- TASK OBJECTIVE -
Omit all pictures. Reproduce exactly the lines from the first line of the records below through the line with "3. An action".

- GIVEN RECORDS -

Start of Block

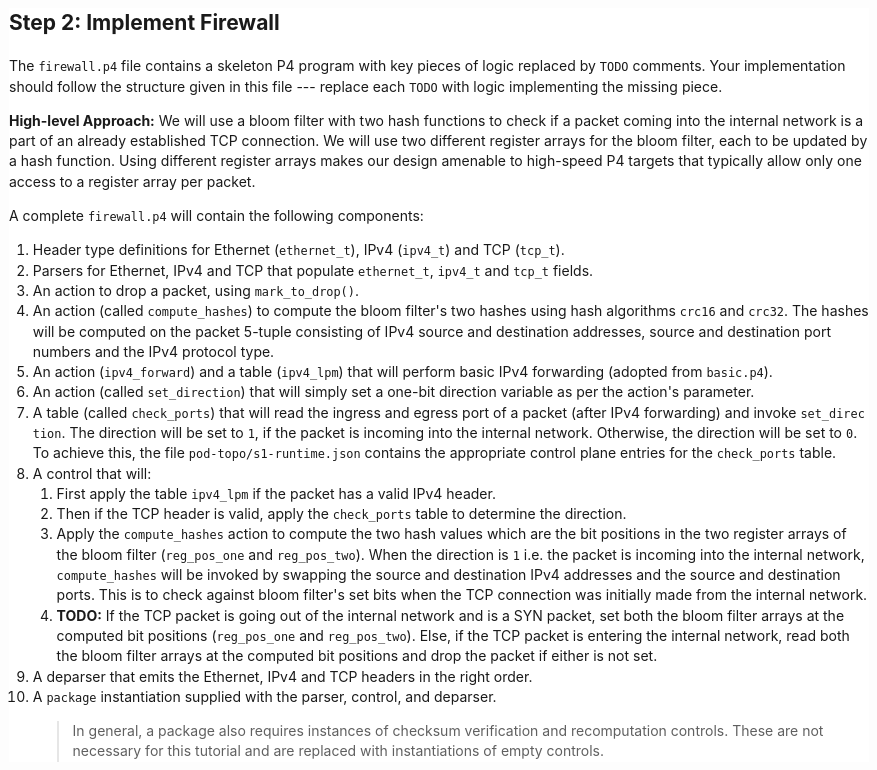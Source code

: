 ## Step 2: Implement Firewall

The `firewall.p4` file contains a skeleton P4 program with key pieces of
logic replaced by `TODO` comments. Your implementation should follow
the structure given in this file --- replace each `TODO` with logic
implementing the missing piece.

**High-level Approach:** We will use a bloom filter with two hash functions
to check if a packet coming into the internal network is a part of
an already established TCP connection. We will use two different register
arrays for the bloom filter, each to be updated by a hash function.
Using different register arrays makes our design amenable to high-speed
P4 targets that typically allow only one access to a register array per packet.

A complete `firewall.p4` will contain the following components:

1. Header type definitions for Ethernet (`ethernet_t`), IPv4 (`ipv4_t`) and TCP (`tcp_t`).
2. Parsers for Ethernet, IPv4 and TCP that populate `ethernet_t`, `ipv4_t` and `tcp_t` fields.
3. An action to drop a packet, using `mark_to_drop()`.
4. An action (called `compute_hashes`) to compute the bloom filter's two hashes using hash
algorithms `crc16` and `crc32`. The hashes will be computed on the packet 5-tuple consisting
of IPv4 source and  destination addresses, source and destination port numbers and
the IPv4 protocol type.
5. An action (`ipv4_forward`) and a table (`ipv4_lpm`) that will perform basic
IPv4 forwarding (adopted from `basic.p4`).
6. An action (called `set_direction`) that will simply set a one-bit direction variable
as per the action's parameter.
7. A table (called `check_ports`) that will read the ingress and egress port of a packet
(after IPv4 forwarding) and invoke `set_direction`. The direction will be set to `1`,
if the packet is incoming into the internal network. Otherwise, the direction will be set to `0`.
To achieve this, the file `pod-topo/s1-runtime.json` contains the appropriate control plane
entries for the `check_ports` table.
8. A control that will:
    1. First apply the table `ipv4_lpm` if the packet has a valid IPv4 header.
    2. Then if the TCP header is valid, apply the `check_ports` table to determine the direction.
    3. Apply the `compute_hashes` action to compute the two hash values which are the bit positions
    in the two register arrays of the bloom filter (`reg_pos_one` and `reg_pos_two`).
    When the direction is `1` i.e. the packet is incoming into the internal network,
    `compute_hashes` will be invoked by swapping the source and destination IPv4 addresses
    and the source and destination ports. This is to check against bloom filter's set bits
    when the TCP connection was initially made from the internal network.
    4. **TODO:** If the TCP packet is going out of the internal network and is a SYN packet,
    set both the bloom filter arrays at the computed bit positions (`reg_pos_one` and `reg_pos_two`).
    Else, if the TCP packet is entering the internal network,
    read both the bloom filter arrays at the computed bit positions and drop the packet if
    either is not set.
9. A deparser that emits the Ethernet, IPv4 and TCP headers in the right order.
10. A `package` instantiation supplied with the parser, control, and deparser.
    > In general, a package also requires instances of checksum verification
    > and recomputation controls. These are not necessary for this tutorial
    > and are replaced with instantiations of empty controls.
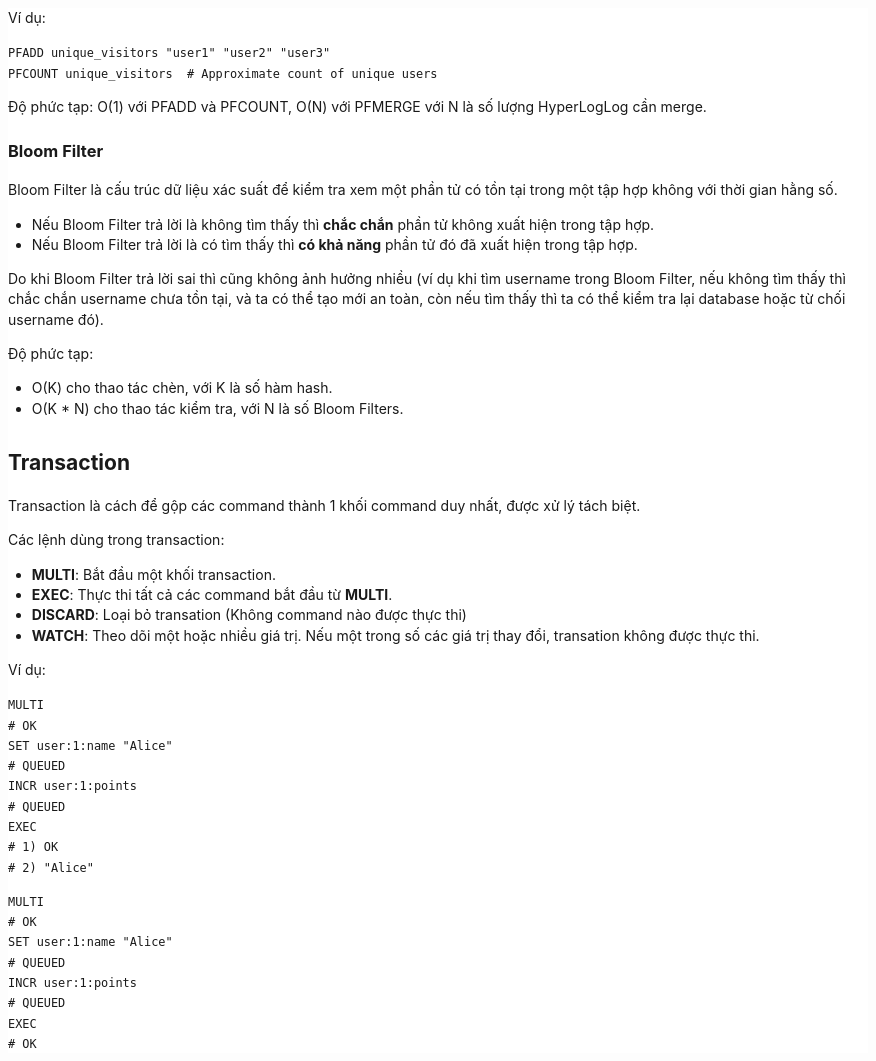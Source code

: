 Ví dụ:
```redis
PFADD unique_visitors "user1" "user2" "user3"
PFCOUNT unique_visitors  # Approximate count of unique users
```

Độ phức tạp: O(1) với PFADD và PFCOUNT, O(N) với PFMERGE với N là số lượng HyperLogLog cần merge.

### Bloom Filter
Bloom Filter là cấu trúc dữ liệu xác suất để kiểm tra xem một phần tử có tồn tại trong một tập hợp không với thời gian hằng số.
* Nếu Bloom Filter trả lời là không tìm thấy thì **chắc chắn** phần tử không xuất hiện trong tập hợp.
* Nếu Bloom Filter trả lời là có tìm thấy thì **có khả năng** phần tử đó đã xuất hiện trong tập hợp.

Do khi Bloom Filter trả lời sai thì cũng không ảnh hưởng nhiều (ví dụ khi tìm username trong Bloom Filter, nếu không tìm thấy thì chắc chắn username chưa tồn tại, và ta có thể tạo mới an toàn, còn nếu tìm thấy thì ta có thể kiểm tra lại database hoặc từ chối username đó).

Độ phức tạp:
* O(K) cho thao tác chèn, với K là số hàm hash.
* O(K * N) cho thao tác kiểm tra, với N là số Bloom Filters.

## Transaction
Transaction là cách để gộp các command thành 1 khối command duy nhất, được xử lý tách biệt.

Các lệnh dùng trong transaction:
* **MULTI**: Bắt đầu một khối transaction.
* **EXEC**: Thực thi tất cả các command bắt đầu từ **MULTI**.
* **DISCARD**: Loại bỏ transation (Không command nào được thực thi)
* **WATCH**: Theo dõi một hoặc nhiều giá trị. Nếu một trong số các giá trị thay đổi, transation không được thực thi.

Ví dụ:
```redis
MULTI
# OK
SET user:1:name "Alice"
# QUEUED
INCR user:1:points
# QUEUED
EXEC
# 1) OK
# 2) "Alice"
```

```redis
MULTI
# OK
SET user:1:name "Alice"
# QUEUED
INCR user:1:points
# QUEUED
EXEC
# OK
```
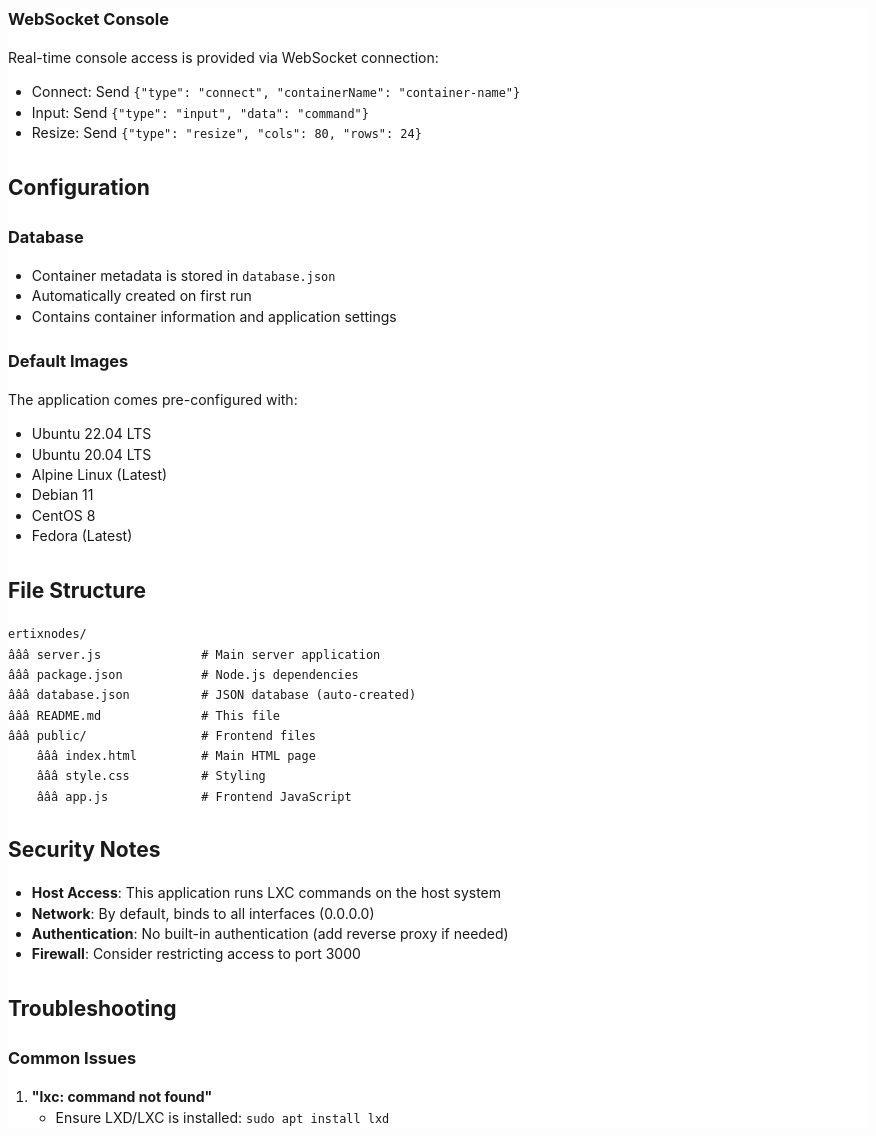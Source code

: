 ### WebSocket Console

Real-time console access is provided via WebSocket connection:
- Connect: Send `{"type": "connect", "containerName": "container-name"}`
- Input: Send `{"type": "input", "data": "command"}`
- Resize: Send `{"type": "resize", "cols": 80, "rows": 24}`

## Configuration

### Database
- Container metadata is stored in `database.json`
- Automatically created on first run
- Contains container information and application settings

### Default Images
The application comes pre-configured with:
- Ubuntu 22.04 LTS
- Ubuntu 20.04 LTS
- Alpine Linux (Latest)
- Debian 11
- CentOS 8
- Fedora (Latest)

## File Structure

```
ertixnodes/
âââ server.js              # Main server application
âââ package.json           # Node.js dependencies
âââ database.json          # JSON database (auto-created)
âââ README.md              # This file
âââ public/                # Frontend files
    âââ index.html         # Main HTML page
    âââ style.css          # Styling
    âââ app.js             # Frontend JavaScript
```

## Security Notes

- **Host Access**: This application runs LXC commands on the host system
- **Network**: By default, binds to all interfaces (0.0.0.0)
- **Authentication**: No built-in authentication (add reverse proxy if needed)
- **Firewall**: Consider restricting access to port 3000

## Troubleshooting

### Common Issues

1. **"lxc: command not found"**
   - Ensure LXD/LXC is installed: `sudo apt install lxd`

End of Block

- SOLUTION TO THE PROBLEM -
Source code

: ## Step 2: Implement Firewall

The `firewall.p4` file contains a skeleton P4 program with key pieces of
logic replaced by `TODO` comments. Your implementation should follow
the structure given in this file --- replace each `TODO` with logic
implementing the missing piece.

**High-level Approach:** We will use a bloom filter with two hash functions
to check if a packet coming into the internal network is a part of
an already established TCP connection. We will use two different register
arrays for the bloom filter, each to be updated by a hash function.
Using different register arrays makes our design amenable to high-speed
P4 targets that typically allow only one access to a register array per packet.

A complete `firewall.p4` will contain the following components:

1. Header type definitions for Ethernet (`ethernet_t`), IPv4 (`ipv4_t`) and TCP (`tcp_t`).
2. Parsers for Ethernet, IPv4 and TCP that populate `ethernet_t`, `ipv4_t` and `tcp_t` fields.
3. An action to drop a packet, using `mark_to_drop()`.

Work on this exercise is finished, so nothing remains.